‘Syria – the world must not forget’

Sir, – I applaud the sentiment expressed in the headline "The Irish Times view on the war in Syria: the world must not forget" (Editorial, March 18th).

In Idlib, one million civilians – 60 per cent of whom are children – were forced to flee in a matter of weeks in the face of a brutal assault by President Bashar Al-Assad’s regime and Russian forces with Iranians militias. While a tentative ceasefire exists for now, many of these civilians have already fled multiple times before as the strategy pursued by Assad and his allies has been literally to clear opposition areas in a manner consistent with the battle cry of his militias in response to the peaceful uprising against his brutal dictatorship in 2011 – “Assad or we burn the country”.

Therefore calling what is happening in Syria a “war” is problematic when civilians are primary targets, as documented in numerous human rights reports by Amnesty International, Human Rights Watch, Syria Network for Human Rights and the UN, to mention only four sources. This is a critically important point because the millions who repeatedly put their lives on the line in 2011 to go onto the streets peacefully to protest when the “Arab Spring” dawned in Syria were called terrorists by Assad. Therefore when the Syrian dictator says he is fighting a “war on terrorism”, he means he is bombing civilians who dared to oppose his dictatorship, and the people understand that, and that is why they flee because they know unless they submit totally to the regime, they risk torture and probable death in his notorious prisons.

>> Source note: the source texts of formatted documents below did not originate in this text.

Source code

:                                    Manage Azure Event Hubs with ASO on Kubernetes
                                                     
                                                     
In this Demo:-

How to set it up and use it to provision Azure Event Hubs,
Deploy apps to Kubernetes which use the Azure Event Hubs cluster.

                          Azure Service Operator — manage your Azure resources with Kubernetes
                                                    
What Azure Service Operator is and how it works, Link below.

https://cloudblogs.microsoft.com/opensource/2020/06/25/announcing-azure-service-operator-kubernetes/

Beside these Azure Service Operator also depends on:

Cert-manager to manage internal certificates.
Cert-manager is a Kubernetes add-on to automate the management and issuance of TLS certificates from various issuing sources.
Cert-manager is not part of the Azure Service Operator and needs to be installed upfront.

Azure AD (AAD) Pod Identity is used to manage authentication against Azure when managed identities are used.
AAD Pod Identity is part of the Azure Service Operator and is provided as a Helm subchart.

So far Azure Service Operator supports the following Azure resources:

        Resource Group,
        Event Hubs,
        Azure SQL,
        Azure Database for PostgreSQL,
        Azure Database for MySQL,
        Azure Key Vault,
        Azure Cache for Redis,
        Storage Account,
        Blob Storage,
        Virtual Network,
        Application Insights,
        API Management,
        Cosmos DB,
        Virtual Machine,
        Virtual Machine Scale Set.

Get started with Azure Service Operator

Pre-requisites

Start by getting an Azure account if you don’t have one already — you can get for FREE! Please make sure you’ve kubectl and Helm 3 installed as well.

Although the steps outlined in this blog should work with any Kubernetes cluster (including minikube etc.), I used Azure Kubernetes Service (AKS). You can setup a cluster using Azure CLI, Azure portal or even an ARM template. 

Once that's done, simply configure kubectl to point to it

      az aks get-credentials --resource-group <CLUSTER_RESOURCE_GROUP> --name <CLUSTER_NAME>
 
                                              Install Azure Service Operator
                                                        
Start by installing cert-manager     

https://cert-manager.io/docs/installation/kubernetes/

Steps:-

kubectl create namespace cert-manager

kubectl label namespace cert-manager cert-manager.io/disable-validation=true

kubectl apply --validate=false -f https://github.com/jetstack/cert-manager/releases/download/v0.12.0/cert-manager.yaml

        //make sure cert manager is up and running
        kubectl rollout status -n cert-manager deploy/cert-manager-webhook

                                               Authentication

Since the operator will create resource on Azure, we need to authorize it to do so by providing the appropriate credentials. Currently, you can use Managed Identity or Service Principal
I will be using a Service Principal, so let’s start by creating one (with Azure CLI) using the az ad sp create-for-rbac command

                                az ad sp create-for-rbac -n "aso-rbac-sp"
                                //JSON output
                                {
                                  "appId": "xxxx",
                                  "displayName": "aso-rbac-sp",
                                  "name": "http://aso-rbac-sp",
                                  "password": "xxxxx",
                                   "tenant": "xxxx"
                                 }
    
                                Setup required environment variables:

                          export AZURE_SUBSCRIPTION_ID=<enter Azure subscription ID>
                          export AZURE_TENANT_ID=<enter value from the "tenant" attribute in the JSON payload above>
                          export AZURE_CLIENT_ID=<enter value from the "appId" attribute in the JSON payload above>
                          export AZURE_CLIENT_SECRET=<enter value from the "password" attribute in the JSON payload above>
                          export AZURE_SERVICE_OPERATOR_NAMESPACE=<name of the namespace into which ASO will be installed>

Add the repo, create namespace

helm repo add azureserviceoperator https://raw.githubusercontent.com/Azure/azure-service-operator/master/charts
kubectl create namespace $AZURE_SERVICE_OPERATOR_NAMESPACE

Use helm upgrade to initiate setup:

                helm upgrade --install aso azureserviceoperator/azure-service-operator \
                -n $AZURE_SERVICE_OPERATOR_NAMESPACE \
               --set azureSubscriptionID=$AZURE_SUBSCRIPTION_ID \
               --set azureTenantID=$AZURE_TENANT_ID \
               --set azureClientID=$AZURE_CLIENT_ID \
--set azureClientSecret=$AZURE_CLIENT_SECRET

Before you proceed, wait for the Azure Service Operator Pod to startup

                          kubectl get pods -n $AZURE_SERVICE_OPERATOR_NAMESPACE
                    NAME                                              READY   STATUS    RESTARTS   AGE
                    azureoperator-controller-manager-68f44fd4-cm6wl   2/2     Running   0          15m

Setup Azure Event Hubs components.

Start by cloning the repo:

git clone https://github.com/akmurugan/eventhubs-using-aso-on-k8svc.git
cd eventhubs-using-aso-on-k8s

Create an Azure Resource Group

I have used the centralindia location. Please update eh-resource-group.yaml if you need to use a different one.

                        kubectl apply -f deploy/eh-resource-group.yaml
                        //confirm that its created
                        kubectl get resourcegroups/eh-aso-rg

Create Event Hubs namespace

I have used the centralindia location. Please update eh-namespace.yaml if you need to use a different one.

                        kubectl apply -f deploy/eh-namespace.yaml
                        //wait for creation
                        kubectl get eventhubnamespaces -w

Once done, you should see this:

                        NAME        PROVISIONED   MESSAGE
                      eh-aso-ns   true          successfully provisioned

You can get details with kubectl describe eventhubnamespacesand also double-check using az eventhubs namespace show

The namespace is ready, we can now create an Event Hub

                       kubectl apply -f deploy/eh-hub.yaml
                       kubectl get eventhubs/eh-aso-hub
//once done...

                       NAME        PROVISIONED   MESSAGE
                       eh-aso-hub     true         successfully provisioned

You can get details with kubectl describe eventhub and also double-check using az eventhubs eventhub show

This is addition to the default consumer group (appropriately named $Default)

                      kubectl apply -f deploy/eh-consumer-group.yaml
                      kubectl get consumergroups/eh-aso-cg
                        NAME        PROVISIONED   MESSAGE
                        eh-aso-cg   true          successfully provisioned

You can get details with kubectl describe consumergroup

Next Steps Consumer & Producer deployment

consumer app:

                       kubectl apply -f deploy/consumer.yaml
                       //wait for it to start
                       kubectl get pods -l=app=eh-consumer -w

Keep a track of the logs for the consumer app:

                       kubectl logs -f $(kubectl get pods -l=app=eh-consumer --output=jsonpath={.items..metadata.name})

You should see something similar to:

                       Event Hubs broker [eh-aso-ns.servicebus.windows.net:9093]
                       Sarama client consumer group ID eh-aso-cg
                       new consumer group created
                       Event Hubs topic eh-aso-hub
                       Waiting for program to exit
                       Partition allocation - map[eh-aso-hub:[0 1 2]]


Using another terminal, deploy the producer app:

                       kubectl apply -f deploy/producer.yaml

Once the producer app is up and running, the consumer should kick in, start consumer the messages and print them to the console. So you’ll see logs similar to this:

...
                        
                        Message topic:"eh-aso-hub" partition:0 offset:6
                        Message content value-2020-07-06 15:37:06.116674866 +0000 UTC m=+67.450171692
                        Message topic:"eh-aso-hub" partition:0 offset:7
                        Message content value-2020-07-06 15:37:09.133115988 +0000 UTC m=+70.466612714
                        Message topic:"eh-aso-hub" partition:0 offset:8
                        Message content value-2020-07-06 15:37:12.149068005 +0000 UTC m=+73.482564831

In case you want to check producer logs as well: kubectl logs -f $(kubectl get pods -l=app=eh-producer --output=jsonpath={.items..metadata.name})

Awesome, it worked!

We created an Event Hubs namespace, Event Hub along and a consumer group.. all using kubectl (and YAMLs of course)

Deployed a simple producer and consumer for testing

Yes, jihadists of varying hues have tried to steal Syria’s revolution but they have not succeeded as they are opposed by the people as much as they oppose Assad. What was heart-rending in that regard in Idlib was to see towns being reduced to rubble by the Syrian regime and Russia, as in the case of Maarat al-Numan, where people repeatedly protested against the jihadis, and to see these brave citizens being called “terrorists” by Assad and Vladimir Putin was a crime against humanity in itself!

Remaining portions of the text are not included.